C’est ici que les deux traditions se séparent, et le siman le dit lui-même. Le Mehaber maintient la mesure du Talmud : « נתערב סתם יינם ביין מותר הרי זה אוסר בכל שהוא בשתייה » (שו״ע יו״ד קל״ד:ב). Le Rama rapporte l’avis contraire — « ויש אומרים דכל סתם יינם בזמן הזה בטל בששים » (רמ״א יו״ד קל״ד:ב) — et ajoute les trois mots qui font toute la pratique ashkénaze : « וכן נוהגין להקל ». Mais le Chakh en resserre aussitôt la portée : l’allégement est né d’une situation de perte, et il ne dispense pas d’écarter le gain — « אבל איך יהנה לכתחלה מהיין נסך שנפל לשם אלא יוליך הנאה לים המלח ומותר בשתייה נ״ל » (ש״ך יו״ד קל״ד ס״ק ט״ו).
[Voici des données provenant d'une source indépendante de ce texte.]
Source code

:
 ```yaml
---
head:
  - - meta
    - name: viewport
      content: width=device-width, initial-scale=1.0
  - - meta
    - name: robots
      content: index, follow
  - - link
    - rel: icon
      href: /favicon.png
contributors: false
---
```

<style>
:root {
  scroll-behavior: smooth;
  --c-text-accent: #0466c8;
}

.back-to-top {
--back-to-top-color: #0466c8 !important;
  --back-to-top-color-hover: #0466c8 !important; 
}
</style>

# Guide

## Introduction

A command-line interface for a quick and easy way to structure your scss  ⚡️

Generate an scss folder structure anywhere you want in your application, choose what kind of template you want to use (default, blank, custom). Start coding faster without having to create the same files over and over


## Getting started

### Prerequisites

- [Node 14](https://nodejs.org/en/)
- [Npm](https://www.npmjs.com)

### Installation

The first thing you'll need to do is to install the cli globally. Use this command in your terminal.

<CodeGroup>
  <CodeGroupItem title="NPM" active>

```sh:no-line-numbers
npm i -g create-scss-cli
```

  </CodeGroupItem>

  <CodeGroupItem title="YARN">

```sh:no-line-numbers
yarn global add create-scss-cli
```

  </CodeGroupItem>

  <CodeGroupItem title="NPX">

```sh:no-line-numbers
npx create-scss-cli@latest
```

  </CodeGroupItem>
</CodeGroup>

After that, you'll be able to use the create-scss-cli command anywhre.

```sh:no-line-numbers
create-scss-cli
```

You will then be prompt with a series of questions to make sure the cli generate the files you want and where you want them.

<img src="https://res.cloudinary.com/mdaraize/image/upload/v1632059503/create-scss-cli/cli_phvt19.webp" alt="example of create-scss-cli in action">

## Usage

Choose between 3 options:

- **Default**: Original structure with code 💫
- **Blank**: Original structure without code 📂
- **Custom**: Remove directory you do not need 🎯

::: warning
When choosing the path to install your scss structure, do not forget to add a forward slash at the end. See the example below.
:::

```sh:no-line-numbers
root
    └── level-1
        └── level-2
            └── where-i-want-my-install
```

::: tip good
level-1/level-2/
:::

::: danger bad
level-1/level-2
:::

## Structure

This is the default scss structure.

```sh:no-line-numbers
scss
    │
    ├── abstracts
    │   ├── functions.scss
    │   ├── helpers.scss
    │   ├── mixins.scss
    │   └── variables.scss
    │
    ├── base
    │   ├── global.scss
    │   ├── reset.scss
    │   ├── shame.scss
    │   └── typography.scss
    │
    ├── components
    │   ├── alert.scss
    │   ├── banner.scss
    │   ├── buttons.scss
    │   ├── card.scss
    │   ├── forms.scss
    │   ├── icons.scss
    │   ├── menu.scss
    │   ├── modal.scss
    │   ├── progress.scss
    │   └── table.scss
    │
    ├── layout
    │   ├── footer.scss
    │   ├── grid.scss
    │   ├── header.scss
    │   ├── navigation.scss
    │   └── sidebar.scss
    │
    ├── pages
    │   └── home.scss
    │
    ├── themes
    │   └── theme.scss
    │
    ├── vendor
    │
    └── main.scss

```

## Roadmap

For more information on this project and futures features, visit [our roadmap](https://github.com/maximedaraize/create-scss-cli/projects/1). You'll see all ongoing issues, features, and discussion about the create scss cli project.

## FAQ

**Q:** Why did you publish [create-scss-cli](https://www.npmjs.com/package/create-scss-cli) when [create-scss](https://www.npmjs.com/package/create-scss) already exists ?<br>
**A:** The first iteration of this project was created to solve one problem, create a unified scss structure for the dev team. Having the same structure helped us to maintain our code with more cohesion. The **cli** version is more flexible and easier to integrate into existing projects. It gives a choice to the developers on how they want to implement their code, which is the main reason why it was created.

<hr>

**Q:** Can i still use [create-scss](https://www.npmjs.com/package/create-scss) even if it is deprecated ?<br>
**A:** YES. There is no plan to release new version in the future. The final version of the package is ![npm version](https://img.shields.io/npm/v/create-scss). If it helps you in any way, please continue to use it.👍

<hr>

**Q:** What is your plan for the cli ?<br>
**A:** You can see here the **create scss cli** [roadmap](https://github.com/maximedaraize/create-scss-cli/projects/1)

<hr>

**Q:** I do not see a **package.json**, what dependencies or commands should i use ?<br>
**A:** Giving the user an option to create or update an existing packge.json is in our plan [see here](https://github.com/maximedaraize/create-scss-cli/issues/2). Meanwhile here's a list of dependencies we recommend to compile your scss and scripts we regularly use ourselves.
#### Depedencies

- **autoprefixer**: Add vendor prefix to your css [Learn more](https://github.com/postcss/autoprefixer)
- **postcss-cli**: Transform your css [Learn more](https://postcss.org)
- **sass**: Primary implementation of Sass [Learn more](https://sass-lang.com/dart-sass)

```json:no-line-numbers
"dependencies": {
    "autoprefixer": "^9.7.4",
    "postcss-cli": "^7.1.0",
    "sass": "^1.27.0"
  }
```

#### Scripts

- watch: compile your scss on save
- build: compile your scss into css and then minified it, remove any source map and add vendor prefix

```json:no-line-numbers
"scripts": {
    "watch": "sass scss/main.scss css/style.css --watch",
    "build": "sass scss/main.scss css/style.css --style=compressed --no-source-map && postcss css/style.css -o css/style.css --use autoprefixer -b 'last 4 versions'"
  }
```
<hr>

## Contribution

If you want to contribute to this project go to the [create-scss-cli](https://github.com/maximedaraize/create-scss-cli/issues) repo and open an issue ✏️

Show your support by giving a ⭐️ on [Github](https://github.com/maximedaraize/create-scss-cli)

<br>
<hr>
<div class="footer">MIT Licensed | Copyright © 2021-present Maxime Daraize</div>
Le Baer Hetev rapporte le débat entre le Ba’h et le Chakh (באר היטב יו״ד קל״ד ס״ק ו), et le Pit’hei Techouva y apporte la position du Noda BiYehouda (פת״ש יו״ד קל״ד ס״ק ד). Le rattachement à l’une ou l’autre tradition se décide avec ton Rav.
Du vin renversé sur des aliments : le rinçage suffit-il ?
Cela dépend d’une seule chose — le liquide est-il entré ? Sur des raisins entiers, le Mehaber tranche : « אם הם שלימות ידיחם והם מותרות באכילה » (שו״ע יו״ד קל״ד:ח) ; sur des lentilles et de l’orge, de même — mais avec une horloge : « ואם עבר עליהם זמן רב ודאי בלעו ואין להם היתר בהדחה » (שו״ע יו״ד קל״ד:י). Et sur le blé, jamais : « נפל על גבי חטים אין להם היתר בהדחה מפני שמתוך שיש בהם סדק היין נבלע בהם » (שו״ע יו״ד קל״ד:י״א). Combien de temps est un “ long temps ” ? Le Taz le veut très court : « משמע דזמן מועט הוא מועט דומיא דמיד וכל שיש שהות יותר מזה מקרי מרובה » (ט״ז יו״ד קל״ד ס״ק י) ; le Chakh donne vingt-quatre heures : « נראה דמעת לעת בעינן כמ״ש לעיל סימן ק״ה ס״ק ב׳ » (ש״ך יו״ד קל״ד ס״ק כ״ז). Pour l’application à ta situation, consulte ton Rav.